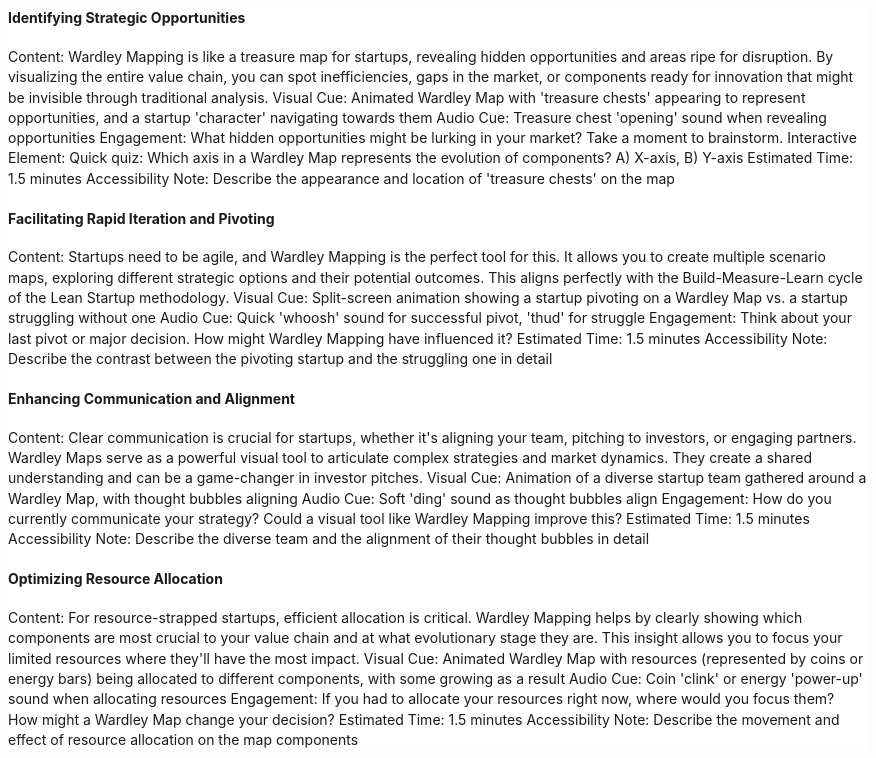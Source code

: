 #### Identifying Strategic Opportunities

Content: Wardley Mapping is like a treasure map for startups, revealing hidden opportunities and areas ripe for disruption. By visualizing the entire value chain, you can spot inefficiencies, gaps in the market, or components ready for innovation that might be invisible through traditional analysis.
Visual Cue: Animated Wardley Map with 'treasure chests' appearing to represent opportunities, and a startup 'character' navigating towards them
Audio Cue: Treasure chest 'opening' sound when revealing opportunities
Engagement: What hidden opportunities might be lurking in your market? Take a moment to brainstorm.
Interactive Element: Quick quiz: Which axis in a Wardley Map represents the evolution of components? A) X-axis, B) Y-axis
Estimated Time: 1.5 minutes
Accessibility Note: Describe the appearance and location of 'treasure chests' on the map

#### Facilitating Rapid Iteration and Pivoting

Content: Startups need to be agile, and Wardley Mapping is the perfect tool for this. It allows you to create multiple scenario maps, exploring different strategic options and their potential outcomes. This aligns perfectly with the Build-Measure-Learn cycle of the Lean Startup methodology.
Visual Cue: Split-screen animation showing a startup pivoting on a Wardley Map vs. a startup struggling without one
Audio Cue: Quick 'whoosh' sound for successful pivot, 'thud' for struggle
Engagement: Think about your last pivot or major decision. How might Wardley Mapping have influenced it?
Estimated Time: 1.5 minutes
Accessibility Note: Describe the contrast between the pivoting startup and the struggling one in detail

#### Enhancing Communication and Alignment

Content: Clear communication is crucial for startups, whether it's aligning your team, pitching to investors, or engaging partners. Wardley Maps serve as a powerful visual tool to articulate complex strategies and market dynamics. They create a shared understanding and can be a game-changer in investor pitches.
Visual Cue: Animation of a diverse startup team gathered around a Wardley Map, with thought bubbles aligning
Audio Cue: Soft 'ding' sound as thought bubbles align
Engagement: How do you currently communicate your strategy? Could a visual tool like Wardley Mapping improve this?
Estimated Time: 1.5 minutes
Accessibility Note: Describe the diverse team and the alignment of their thought bubbles in detail

#### Optimizing Resource Allocation

Content: For resource-strapped startups, efficient allocation is critical. Wardley Mapping helps by clearly showing which components are most crucial to your value chain and at what evolutionary stage they are. This insight allows you to focus your limited resources where they'll have the most impact.
Visual Cue: Animated Wardley Map with resources (represented by coins or energy bars) being allocated to different components, with some growing as a result
Audio Cue: Coin 'clink' or energy 'power-up' sound when allocating resources
Engagement: If you had to allocate your resources right now, where would you focus them? How might a Wardley Map change your decision?
Estimated Time: 1.5 minutes
Accessibility Note: Describe the movement and effect of resource allocation on the map components
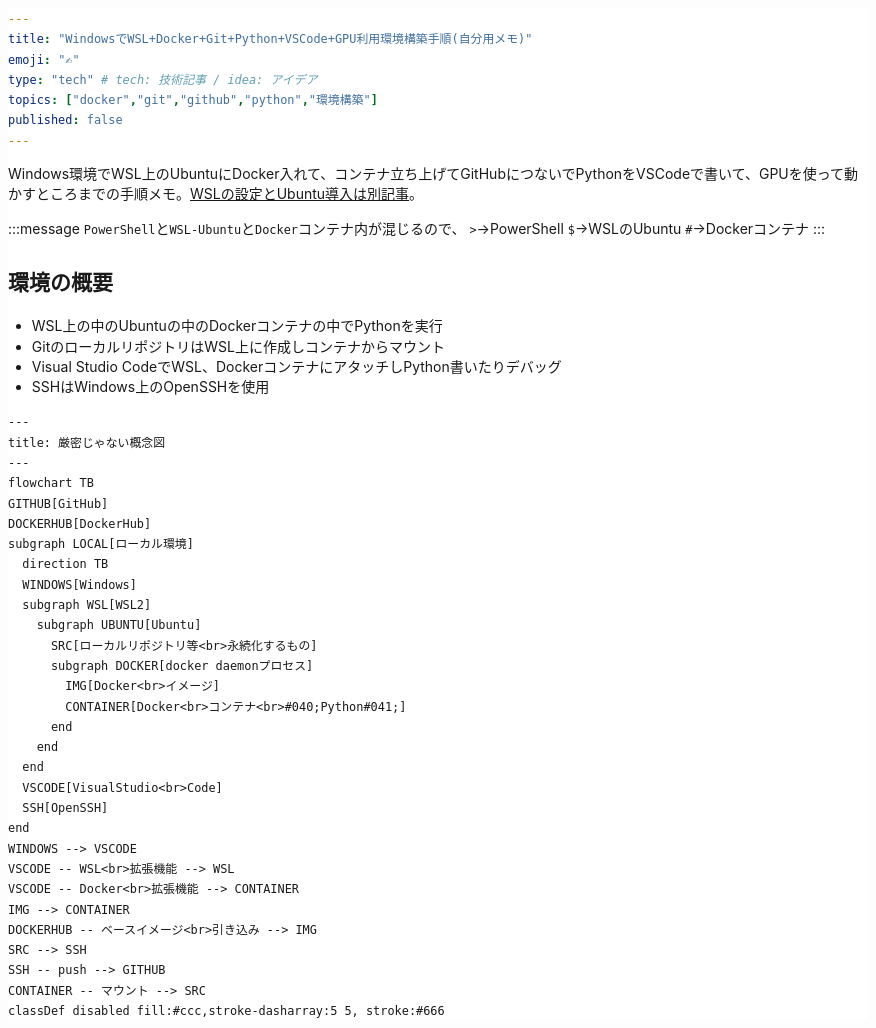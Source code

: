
 ```yaml
---
title: "WindowsでWSL+Docker+Git+Python+VSCode+GPU利用環境構築手順(自分用メモ)"
emoji: "✍️"
type: "tech" # tech: 技術記事 / idea: アイデア
topics: ["docker","git","github","python","環境構築"]
published: false
---
```


Windows環境でWSL上のUbuntuにDocker入れて、コンテナ立ち上げてGitHubにつないでPythonをVSCodeで書いて、GPUを使って動かすところまでの手順メモ。[WSLの設定とUbuntu導入は別記事](https://zenn.dev/tabirider/articles/setup-wsl-ubuntu)。

:::message
`PowerShell`と`WSL-Ubuntu`と`Docker`コンテナ内が混じるので、
`>`→PowerShell
`$`→WSLのUbuntu
`#`→Dockerコンテナ
:::

## 環境の概要

- WSL上の中のUbuntuの中のDockerコンテナの中でPythonを実行
- GitのローカルリポジトリはWSL上に作成しコンテナからマウント
- Visual Studio CodeでWSL、DockerコンテナにアタッチしPython書いたりデバッグ
- SSHはWindows上のOpenSSHを使用

```mermaid
---
title: 厳密じゃない概念図
---
flowchart TB
GITHUB[GitHub]
DOCKERHUB[DockerHub]
subgraph LOCAL[ローカル環境]
  direction TB
  WINDOWS[Windows]
  subgraph WSL[WSL2]
    subgraph UBUNTU[Ubuntu]
      SRC[ローカルリポジトリ等<br>永続化するもの]
      subgraph DOCKER[docker daemonプロセス]
        IMG[Docker<br>イメージ]
        CONTAINER[Docker<br>コンテナ<br>#040;Python#041;]
      end
    end
  end
  VSCODE[VisualStudio<br>Code]
  SSH[OpenSSH]
end
WINDOWS --> VSCODE
VSCODE -- WSL<br>拡張機能 --> WSL
VSCODE -- Docker<br>拡張機能 --> CONTAINER
IMG --> CONTAINER
DOCKERHUB -- ベースイメージ<br>引き込み --> IMG
SRC --> SSH
SSH -- push --> GITHUB
CONTAINER -- マウント --> SRC
classDef disabled fill:#ccc,stroke-dasharray:5 5, stroke:#666
```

# # # # # # #

• [Work to complete] Could you transcribe the records above exactly, leaving every picture out?

• [Exercise output]
Source code

: #### Identifying Strategic Opportunities

Content: Wardley Mapping is like a treasure map for startups, revealing hidden opportunities and areas ripe for disruption. By visualizing the entire value chain, you can spot inefficiencies, gaps in the market, or components ready for innovation that might be invisible through traditional analysis.
Visual Cue: Animated Wardley Map with 'treasure chests' appearing to represent opportunities, and a startup 'character' navigating towards them
Audio Cue: Treasure chest 'opening' sound when revealing opportunities
Engagement: What hidden opportunities might be lurking in your market? Take a moment to brainstorm.
Interactive Element: Quick quiz: Which axis in a Wardley Map represents the evolution of components? A) X-axis, B) Y-axis
Estimated Time: 1.5 minutes
Accessibility Note: Describe the appearance and location of 'treasure chests' on the map

#### Facilitating Rapid Iteration and Pivoting

Content: Startups need to be agile, and Wardley Mapping is the perfect tool for this. It allows you to create multiple scenario maps, exploring different strategic options and their potential outcomes. This aligns perfectly with the Build-Measure-Learn cycle of the Lean Startup methodology.
Visual Cue: Split-screen animation showing a startup pivoting on a Wardley Map vs. a startup struggling without one
Audio Cue: Quick 'whoosh' sound for successful pivot, 'thud' for struggle
Engagement: Think about your last pivot or major decision. How might Wardley Mapping have influenced it?
Estimated Time: 1.5 minutes
Accessibility Note: Describe the contrast between the pivoting startup and the struggling one in detail

#### Enhancing Communication and Alignment

Content: Clear communication is crucial for startups, whether it's aligning your team, pitching to investors, or engaging partners. Wardley Maps serve as a powerful visual tool to articulate complex strategies and market dynamics. They create a shared understanding and can be a game-changer in investor pitches.
Visual Cue: Animation of a diverse startup team gathered around a Wardley Map, with thought bubbles aligning
Audio Cue: Soft 'ding' sound as thought bubbles align
Engagement: How do you currently communicate your strategy? Could a visual tool like Wardley Mapping improve this?
Estimated Time: 1.5 minutes
Accessibility Note: Describe the diverse team and the alignment of their thought bubbles in detail

#### Optimizing Resource Allocation

Content: For resource-strapped startups, efficient allocation is critical. Wardley Mapping helps by clearly showing which components are most crucial to your value chain and at what evolutionary stage they are. This insight allows you to focus your limited resources where they'll have the most impact.
Visual Cue: Animated Wardley Map with resources (represented by coins or energy bars) being allocated to different components, with some growing as a result
Audio Cue: Coin 'clink' or energy 'power-up' sound when allocating resources
Engagement: If you had to allocate your resources right now, where would you focus them? How might a Wardley Map change your decision?
Estimated Time: 1.5 minutes
Accessibility Note: Describe the movement and effect of resource allocation on the map components
Source code

:
 ```yaml
---
title: "WindowsでWSL+Docker+Git+Python+VSCode+GPU利用環境構築手順(自分用メモ)"
emoji: "✍️"
type: "tech" # tech: 技術記事 / idea: アイデア
topics: ["docker","git","github","python","環境構築"]
published: false
---
```


Windows環境でWSL上のUbuntuにDocker入れて、コンテナ立ち上げてGitHubにつないでPythonをVSCodeで書いて、GPUを使って動かすところまでの手順メモ。[WSLの設定とUbuntu導入は別記事](https://zenn.dev/tabirider/articles/setup-wsl-ubuntu)。

:::message
`PowerShell`と`WSL-Ubuntu`と`Docker`コンテナ内が混じるので、
`>`→PowerShell
`$`→WSLのUbuntu
`#`→Dockerコンテナ
:::

## 環境の概要

- WSL上の中のUbuntuの中のDockerコンテナの中でPythonを実行
- GitのローカルリポジトリはWSL上に作成しコンテナからマウント
- Visual Studio CodeでWSL、DockerコンテナにアタッチしPython書いたりデバッグ
- SSHはWindows上のOpenSSHを使用

```mermaid
---
title: 厳密じゃない概念図
---
flowchart TB
GITHUB[GitHub]
DOCKERHUB[DockerHub]
subgraph LOCAL[ローカル環境]
  direction TB
  WINDOWS[Windows]
  subgraph WSL[WSL2]
    subgraph UBUNTU[Ubuntu]
      SRC[ローカルリポジトリ等<br>永続化するもの]
      subgraph DOCKER[docker daemonプロセス]
        IMG[Docker<br>イメージ]
        CONTAINER[Docker<br>コンテナ<br>#040;Python#041;]
      end
    end
  end
  VSCODE[VisualStudio<br>Code]
  SSH[OpenSSH]
end
WINDOWS --> VSCODE
VSCODE -- WSL<br>拡張機能 --> WSL
VSCODE -- Docker<br>拡張機能 --> CONTAINER
IMG --> CONTAINER
DOCKERHUB -- ベースイメージ<br>引き込み --> IMG
SRC --> SSH
SSH -- push --> GITHUB
CONTAINER -- マウント --> SRC
classDef disabled fill:#ccc,stroke-dasharray:5 5, stroke:#666
```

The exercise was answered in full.